Northrop Grumman Computing Systems, Inc. (“Northrop”) had a commercial items contract with U.S. Immigrations and Customs Enforcement (“ICE”) for the delivery of computer-network monitoring software. ICE specifically wanted Northrop to provide software produced by Oakley Networks (“Oakley”). In order to obtain the Oakley software, Northrop entered into a private financing agreement with ESCgov, Inc. Under the terms of the financing agreement, ESCgov, Inc. paid Northrop a fixed price in exchange for Northrop’s assignment to ESCgov, Inc. of all payments received under Northrop’s Delivery Order for the Oakley software. ESCgov, Inc. subsequently assigned its rights to payment to Citizens Leasing Corp. Neither Northrop, ESCgov, Inc., nor Citizens Leasing Corp. notified the federal government of the assignments, causing potential problems under the Anti-Assignment Act.
Later, ICE notified Northrop of its decision not to exercise its first option year. In response Northrop filed a “claim” with the Contracting Officer (“CO”). The “claim” asserted that the Government had breached the contract modifications and that Northrop was seeking $2,697,558.00 in damages. The “claim” also contained a certification and a request for a final decision from the CO. However, it did not make any mention of the assignments. Seizing upon the assignments and related issues, the Court of Federal Claims dismissed Northrop’s lawsuit on the ground that its “claim” did not give the contracting officer adequate notice of the potential applicability of the Anti-Assignment Act, the Severin doctrine,[1] or “a host of other issues that have been associated with sponsored or ‘pass-through’ claims.” Northrop, No. 2011-5124, slip op. at 5.

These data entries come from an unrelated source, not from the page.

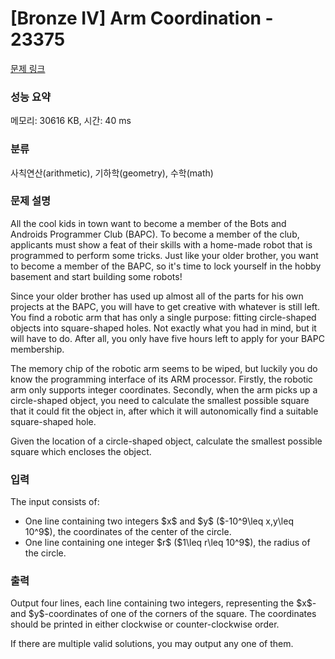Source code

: # [Bronze IV] Arm Coordination - 23375 

[문제 링크](https://www.acmicpc.net/problem/23375) 

### 성능 요약

메모리: 30616 KB, 시간: 40 ms

### 분류

사칙연산(arithmetic), 기하학(geometry), 수학(math)

### 문제 설명

<p>All the cool kids in town want to become a member of the Bots and Androids Programmer Club (BAPC). To become a member of the club, applicants must show a feat of their skills with a home-made robot that is programmed to perform some tricks. Just like your older brother, you want to become a member of the BAPC, so it's time to lock yourself in the hobby basement and start building some robots!</p>

<p>Since your older brother has used up almost all of the parts for his own projects at the BAPC, you will have to get creative with whatever is still left. You find a robotic arm that has only a single purpose: fitting circle-shaped objects into square-shaped holes. Not exactly what you had in mind, but it will have to do. After all, you only have five hours left to apply for your BAPC membership.</p>

<p>The memory chip of the robotic arm seems to be wiped, but luckily you do know the programming interface of its ARM processor. Firstly, the robotic arm only supports integer coordinates. Secondly, when the arm picks up a circle-shaped object, you need to calculate the smallest possible square that it could fit the object in, after which it will autonomically find a suitable square-shaped hole.</p>

<p>Given the location of a circle-shaped object, calculate the smallest possible square which encloses the object.</p>

### 입력 

 <p>The input consists of:</p>

<ul>
	<li>One line containing two integers $x$ and $y$ ($-10^9\leq x,y\leq 10^9$), the coordinates of the center of the circle.</li>
	<li>One line containing one integer $r$ ($1\leq r\leq 10^9$), the radius of the circle.</li>
</ul>

### 출력 

 <p>Output four lines, each line containing two integers, representing the $x$- and $y$-coordinates of one of the corners of the square. The coordinates should be printed in either clockwise or counter-clockwise order.</p>

<p>If there are multiple valid solutions, you may output any one of them.</p>

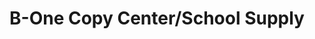 ---
title: "B-One Copy Center/School Supply"
url: /cainta/b-one-copy-center-school-supply/
shop: Lebensmittel
---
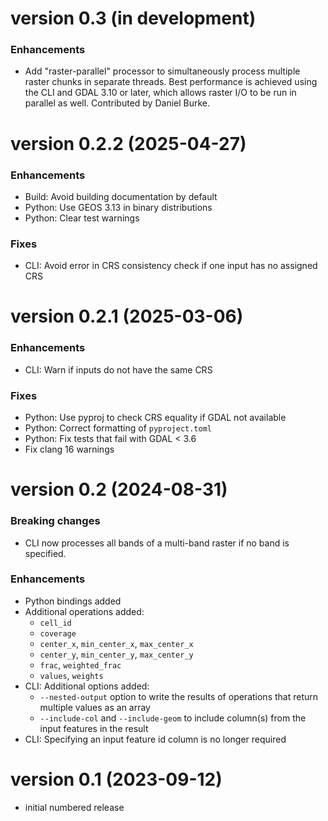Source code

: # version 0.3 (in development)

### Enhancements

- Add "raster-parallel" processor to simultaneously process multiple raster
  chunks in separate threads. Best performance is achieved using the CLI
  and GDAL 3.10 or later, which allows raster I/O to be run in parallel as
  well. Contributed by Daniel Burke.

# version 0.2.2 (2025-04-27)

### Enhancements

- Build: Avoid building documentation by default
- Python: Use GEOS 3.13 in binary distributions
- Python: Clear test warnings

### Fixes

- CLI: Avoid error in CRS consistency check if one input has no assigned CRS

# version 0.2.1 (2025-03-06)

### Enhancements

- CLI: Warn if inputs do not have the same CRS

### Fixes

- Python: Use pyproj to check CRS equality if GDAL not available
- Python: Correct formatting of `pyproject.toml`
- Python: Fix tests that fail with GDAL < 3.6
- Fix clang 16 warnings

# version 0.2 (2024-08-31)

### Breaking changes

- CLI now processes all bands of a multi-band raster if no band is specified.

### Enhancements

- Python bindings added
- Additional operations added: 
    - `cell_id`
    - `coverage`
    - `center_x`, `min_center_x`, `max_center_x`
    - `center_y`, `min_center_y`, `max_center_y`
    - `frac`, `weighted_frac`
    - `values`, `weights`
- CLI: Additional options added:
    - `--nested-output` option to write the results of operations that return
      multiple values as an array
    - `--include-col` and `--include-geom` to include column(s) from the input
      features in the result
- CLI: Specifying an input feature id column is no longer required

# version 0.1 (2023-09-12)

- initial numbered release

The Federal Circuit reversed, ruling that Northrop had made a proper claim. The Court explained that the Contract Disputes Act (“CDA”) requires only that “a claim by a contractor be submitted to the contracting officer for decision, that the claim be in writing, and that the contractor certify claims over $100,000.” Id., slip op. at 8. While there are some FAR and judicial glosses on the CDA requirements, the three statutory requirements control. While Northrop’s failure to disclose the assignment in its claim raised potential issues under the Anti-Assignment Act and the Severin doctrine, that omission had no effect on whether Northrop had properly stated a claim under the CDA. In fact, in this case, the Anti-Assignment Act voided the assignments and properly vested the claim with Northrop.
So, what is a claim? A claim is defined by 41 U.S.C. § 7103(a)-(b), FAR 52.233-1, and the Federal Circuit. Nothing more, nothing less.
Michael J. Schrier is the attorney responsible for the content of this article.
[1] The Severin doctrine is named for Severin v. United States, 99 Ct. Cl. 435 (1943), a longstanding precedent in government contracts litigation in which the court held that a prime contractor cannot recover on behalf of a subcontractor to whom the prime contractor is not independently liable. The Severin doctrine serves as a limit on “pass-through” claims.